> Assigned task
Wherever the word "decomposition" occurs in the listing below, copy that whole line.

- - - - -

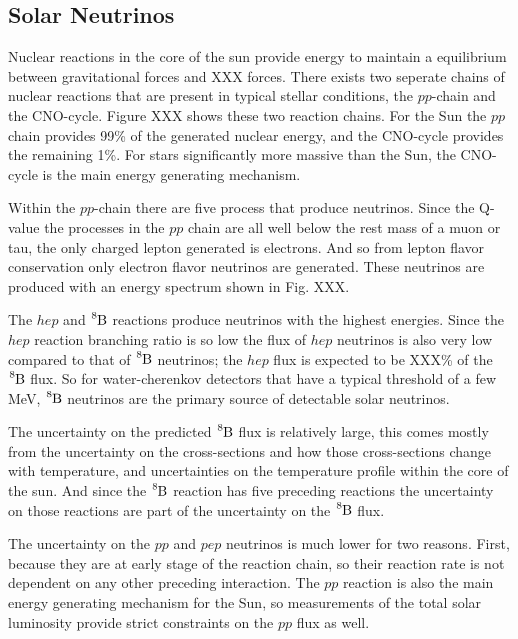 \subsection{Solar Neutrinos}
Nuclear reactions in the core of the sun provide energy to maintain a equilibrium
between gravitational forces and XXX forces.
There exists two seperate chains of nuclear reactions that are present in typical
stellar conditions, the $pp$-chain and the CNO-cycle. Figure XXX shows these
two reaction chains.
For the Sun the $pp$ chain
provides 99\% of the generated nuclear energy, and the CNO-cycle provides the remaining
1\%. For stars significantly more massive than the Sun, the CNO-cycle is the
main energy generating mechanism.

Within the $pp$-chain there are five process that produce neutrinos.
Since the Q-value the processes in the $pp$ chain are all well below the rest mass
of a muon or tau, the only charged lepton generated is electrons. And so from
lepton flavor conservation only electron flavor neutrinos are generated.
These neutrinos are produced with an energy spectrum shown in Fig. XXX.

The $hep$ and $\ce{^{8}B}$ reactions produce neutrinos with the highest
energies. Since the $hep$ reaction branching ratio is so low the flux
of $hep$ neutrinos is also very low compared to that of $\ce{^{8}B}$ neutrinos;
the $hep$ flux is expected to be XXX\% of the $\ce{^{8}B}$ flux.
So for water-cherenkov detectors that have a typical threshold of a few MeV, $\ce{^{8}B}$ neutrinos
are the primary source of detectable solar neutrinos.

The uncertainty on the predicted $\ce{^{8}B}$ flux is relatively large, this comes mostly
from the uncertainty on the cross-sections and how those cross-sections change with
temperature, and uncertainties on the temperature profile within the core of the sun.
And since the $\ce{^{8}B}$ reaction has five preceding reactions the uncertainty on
 those reactions are part of the uncertainty on the $\ce{^{8}B}$ flux.

The uncertainty on the $pp$ and $pep$ neutrinos is much lower for two reasons. First, because
they are at early stage of the reaction chain, so their reaction rate is not dependent on any
other preceding interaction. The $pp$ reaction is also the main energy generating mechanism
for the Sun, so measurements of the total solar luminosity provide strict constraints on the
$pp$ flux as well.

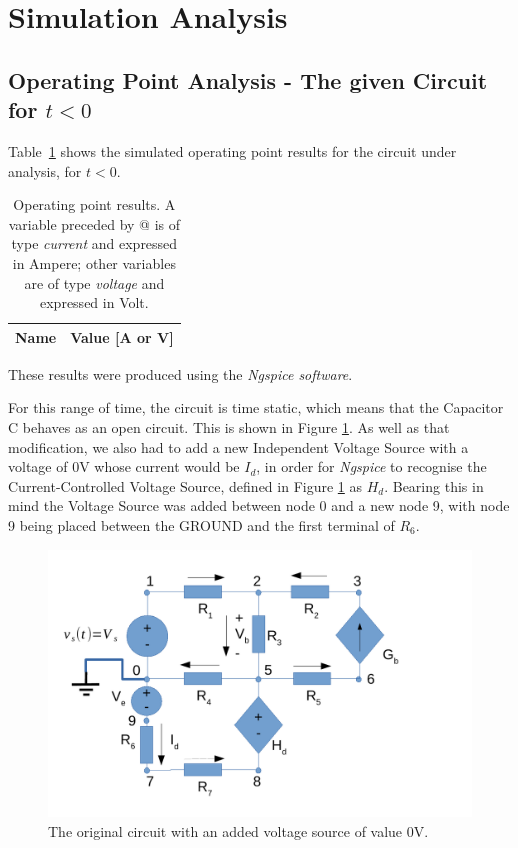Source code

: \newpage

\section{Simulation Analysis}
\label{sec:simulation}

\subsection{Operating Point Analysis - The given Circuit for $t<0$}

Table~\ref{tab:sim1} shows the simulated operating point results for the circuit under analysis, for $t<0$.

\begin{table}[htb!]
  \centering
  \begin{tabular}{|l|r|}
    \hline    
    {\bf Name} & {\bf Value [A or V]} \\ \hline
    
  \end{tabular}
  \caption{Operating point results. A variable preceded by @ is of type {\em current}
    and expressed in Ampere; other variables are of type {\it voltage} and expressed in
    Volt.}
  \label{tab:sim1}
\end{table}

These results were produced using the \textit{Ngspice software}.

For this range of time, the circuit is time static, which means that the Capacitor C behaves as an open circuit. This is shown in Figure \ref{fig:sim1}.
As well as that modification, we also had to add a new Independent Voltage Source with a voltage of 0V whose current would be $I_d$, in order for \textit{Ngspice} to recognise the Current-Controlled Voltage Source, defined in Figure \ref{fig:sim1} as $H_d$. Bearing this in mind the Voltage Source was added between node 0 and a new node 9, with node 9 being placed between the GROUND and the first terminal of $R_6$.

\begin{figure}[h] \centering
\includegraphics[width=0.4\linewidth]{t2-t-1-new-0V.pdf}
\caption{The original circuit with an added voltage source of value 0V.}
\label{fig:sim1}
\end{figure}

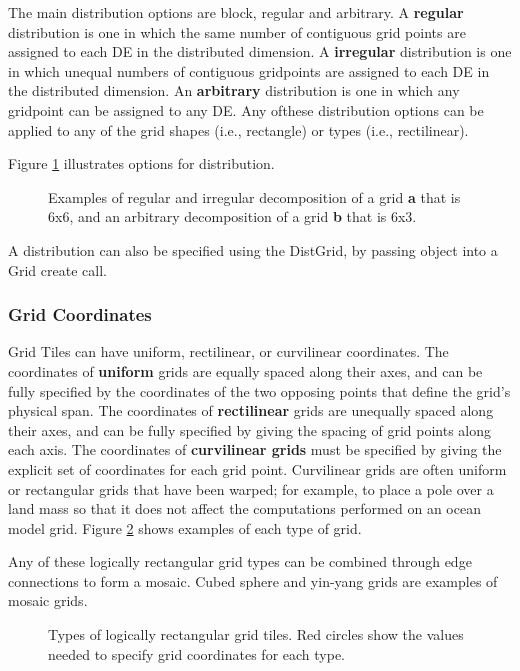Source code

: The main distribution options are block, regular and arbitrary.
A {\bf regular} distribution is one in which the same number of
contiguous grid points are assigned to each DE in the
distributed dimension.  A {\bf irregular} distribution is one in which
unequal numbers of contiguous gridpoints are assigned to each
DE in the distributed dimension.  An {\bf arbitrary} distribution is
one in which any gridpoint can be assigned to any DE.  Any ofthese
distribution options can be applied to any of the grid shapes (i.e.,
rectangle) or types (i.e., rectilinear).

Figure \ref{fig:GridDecomps} illustrates options for distribution.
\begin{figure}
\caption{Examples of regular and irregular decomposition of
a grid {\bf a} that is 6x6, and an arbitrary decomposition of
a grid {\bf b} that is 6x3.}
\label{fig:GridDecomps}
\end{figure}

A distribution can also be specified using the DistGrid, by passing
object into a Grid create call.

\subsubsection{Grid Coordinates}
\label{sec:coordspec}
Grid Tiles can have uniform, rectilinear, or curvilinear
coordinates.  The coordinates of {\bf uniform} grids are equally spaced along
their axes, and can be fully specified by the coordinates of the two opposing points
that define the grid's physical span.  The coordinates of {\bf rectilinear} grids
are unequally spaced along their axes, and can be fully specified by giving
the spacing of grid points along each axis.  The coordinates of {\bf curvilinear 
grids} must be specified by giving the explicit set of coordinates for each
grid point.  Curvilinear grids are often uniform or rectangular grids that 
have been warped; for example, to place a pole over a land mass so that it
does not affect the computations performed on an ocean model grid.  Figure
\ref{fig:LogRectGrids} shows examples of each type of grid.

Any of these logically rectangular grid types can be combined through edge
connections to form a mosaic.  Cubed sphere and yin-yang grids are examples
of mosaic grids.
 
\begin{figure}
\caption{Types of logically rectangular grid tiles.  Red circles show the
values needed to specify grid coordinates for each type.}
\label{fig:LogRectGrids}
\end{figure}

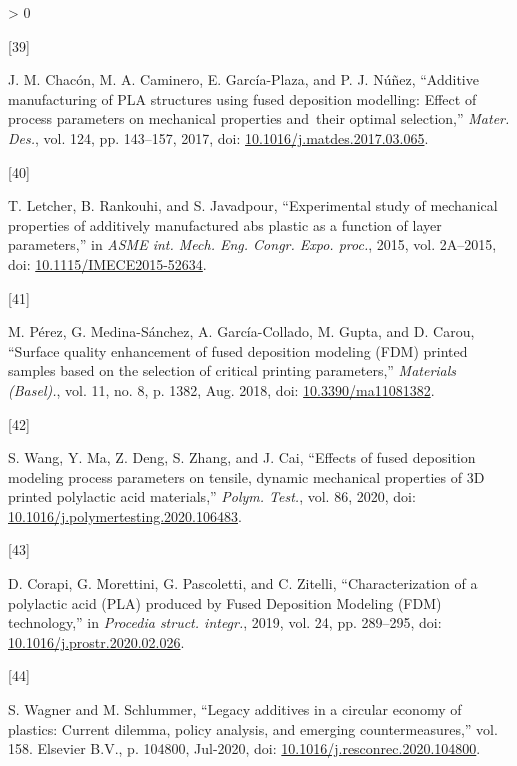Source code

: \documentclass[conference,final,]{IEEEtran}
\newlength{\csllabelwidth}
\newlength{\cslhangindent}
\newenvironment{CSLReferences}[3] %
 {%
  \setlength{\parindent}{0pt}
  \ifodd #1 \everypar{\setlength{\hangindent}{\cslhangindent}}\ignorespaces\fi
  \ifnum #2 > 0
  \setlength{\parskip}{#2\baselineskip}
  \fi
 }%
 {}
\newcommand{\CSLLeftMargin}[1]{\parbox[t]{\csllabelwidth}{#1}}
\newcommand{\CSLRightInline}[1]{\parbox[t]{\linewidth - \csllabelwidth}{#1}}
\begin{document}
\begin{CSLReferences}{0}{0}
\leavevmode\hypertarget{ref-Chacon2017}{}%
\CSLLeftMargin{{[}39{]} }
\CSLRightInline{J. M. Chacón, M. A. Caminero, E. García-Plaza, and P. J.
Núñez, {``{Additive manufacturing of PLA structures using fused
deposition modelling: Effect of process parameters on mechanical
properties and~their optimal selection},''} \emph{Mater. Des.}, vol.
124, pp. 143--157, 2017, doi:
\href{https://doi.org/10.1016/j.matdes.2017.03.065}{10.1016/j.matdes.2017.03.065}.}

\leavevmode\hypertarget{ref-Letcher2015}{}%
\CSLLeftMargin{{[}40{]} }
\CSLRightInline{T. Letcher, B. Rankouhi, and S. Javadpour,
{``{Experimental study of mechanical properties of additively
manufactured abs plastic as a function of layer parameters},''} in
\emph{ASME int. Mech. Eng. Congr. Expo. proc.}, 2015, vol. 2A--2015,
doi:
\href{https://doi.org/10.1115/IMECE2015-52634}{10.1115/IMECE2015-52634}.}

\leavevmode\hypertarget{ref-Perez2018}{}%
\CSLLeftMargin{{[}41{]} }
\CSLRightInline{M. Pérez, G. Medina-Sánchez, A. García-Collado, M.
Gupta, and D. Carou, {``{Surface quality enhancement of fused deposition
modeling (FDM) printed samples based on the selection of critical
printing parameters},''} \emph{Materials (Basel).}, vol. 11, no. 8, p.
1382, Aug. 2018, doi:
\href{https://doi.org/10.3390/ma11081382}{10.3390/ma11081382}.}

\leavevmode\hypertarget{ref-Wang2020h}{}%
\CSLLeftMargin{{[}42{]} }
\CSLRightInline{S. Wang, Y. Ma, Z. Deng, S. Zhang, and J. Cai,
{``{Effects of fused deposition modeling process parameters on tensile,
dynamic mechanical properties of 3D printed polylactic acid
materials},''} \emph{Polym. Test.}, vol. 86, 2020, doi:
\href{https://doi.org/10.1016/j.polymertesting.2020.106483}{10.1016/j.polymertesting.2020.106483}.}

\leavevmode\hypertarget{ref-Corapi2019}{}%
\CSLLeftMargin{{[}43{]} }
\CSLRightInline{D. Corapi, G. Morettini, G. Pascoletti, and C. Zitelli,
{``{Characterization of a polylactic acid (PLA) produced by Fused
Deposition Modeling (FDM) technology},''} in \emph{Procedia struct.
integr.}, 2019, vol. 24, pp. 289--295, doi:
\href{https://doi.org/10.1016/j.prostr.2020.02.026}{10.1016/j.prostr.2020.02.026}.}

\leavevmode\hypertarget{ref-Wagner2020}{}%
\CSLLeftMargin{{[}44{]} }
\CSLRightInline{S. Wagner and M. Schlummer, {``{Legacy additives in a
circular economy of plastics: Current dilemma, policy analysis, and
emerging countermeasures},''} vol. 158. Elsevier B.V., p. 104800,
Jul-2020, doi:
\href{https://doi.org/10.1016/j.resconrec.2020.104800}{10.1016/j.resconrec.2020.104800}.}


\end{CSLReferences}
\end{document}
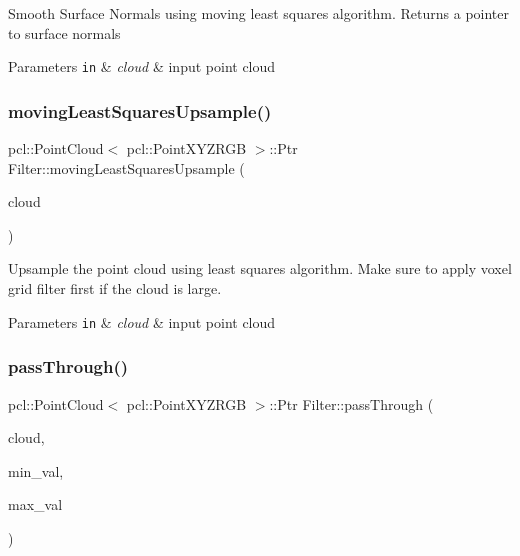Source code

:Smooth Surface Normals using moving least squares algorithm. Returns a pointer to surface normals 
\begin{DoxyParams}[1]{Parameters}
\mbox{\tt in}  & {\em cloud} & input point cloud \\
\hline
\end{DoxyParams}
\hypertarget{class_filter_aa0575e5df91c3b38156c19601c955ec6}{}\label{class_filter_aa0575e5df91c3b38156c19601c955ec6} 
\subsubsection{\texorpdfstring{moving\+Least\+Squares\+Upsample()}{movingLeastSquaresUpsample()}}
{\footnotesize\ttfamily pcl\+::\+Point\+Cloud$<$ pcl\+::\+Point\+X\+Y\+Z\+R\+GB $>$\+::Ptr Filter\+::moving\+Least\+Squares\+Upsample (\begin{DoxyParamCaption}\item[{const pcl\+::\+Point\+Cloud$<$ pcl\+::\+Point\+X\+Y\+Z\+R\+GB $>$\+::Ptr \&}]{cloud }\end{DoxyParamCaption})}

Upsample the point cloud using least squares algorithm. Make sure to apply voxel grid filter first if the cloud is large. 
\begin{DoxyParams}[1]{Parameters}
\mbox{\tt in}  & {\em cloud} & input point cloud \\
\hline
\end{DoxyParams}
\hypertarget{class_filter_a603911357de3e32f0c814c9a9689d406}{}\label{class_filter_a603911357de3e32f0c814c9a9689d406} 
\subsubsection{\texorpdfstring{pass\+Through()}{passThrough()}}
{\footnotesize\ttfamily pcl\+::\+Point\+Cloud$<$ pcl\+::\+Point\+X\+Y\+Z\+R\+GB $>$\+::Ptr Filter\+::pass\+Through (\begin{DoxyParamCaption}\item[{const pcl\+::\+Point\+Cloud$<$ pcl\+::\+Point\+X\+Y\+Z\+R\+GB $>$\+::Ptr \&}]{cloud,  }\item[{float}]{min\+\_\+val,  }\item[{float}]{max\+\_\+val }\end{DoxyParamCaption})}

- - - - -

> Response
\caption{Examples of regular and irregular decomposition of
a grid {\bf a} that is 6x6, and an arbitrary decomposition of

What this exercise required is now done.